Taraschi contends that the Board erred as a matter of law denying benefits because she did not agree to return to work at the meeting and was under no duty to return or request a second leave of absence. We disagree.
Although a claimant need only communicate his medical difficulties to his employer, he must stand ready to accept any reasonable accommodation offered by the employer. Evasovich v. Unemployment Compensation Board of Review, 80 Pa.
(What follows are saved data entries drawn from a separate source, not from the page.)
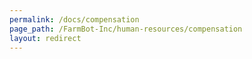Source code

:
 ```yaml
---
permalink: /docs/compensation
page_path: /FarmBot-Inc/human-resources/compensation
layout: redirect
---
```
Commw. 395, 471 A.2d 921 (1984).
It is undisputed that Taraschi was suffering from a severe phobic condition and that she communicated this disorder to her employer. The burden then shifted to the employer to offer a suitable alternative. Our review of the record discloses that the employer made a good faith effort to ascertain the extent of Taraschi's medical disorder and expressed a willingness to accommodate her condition. Taraschi, however, refused to cooperate. Her failure to respond to the employer's offer of accommodation negated any medical justification for her quit. The mere fact that no agreement on specific accommodation was reached does not change this result. An employee may not reject a proposed accommodation out of hand; repudiation must be grounded upon particularized objections to the work environment.
The Board's order is affirmed.
ORDER
The order of the Unemployment Compensation Board of Review, No. B-229679 dated April 30, 1984, is affirmed.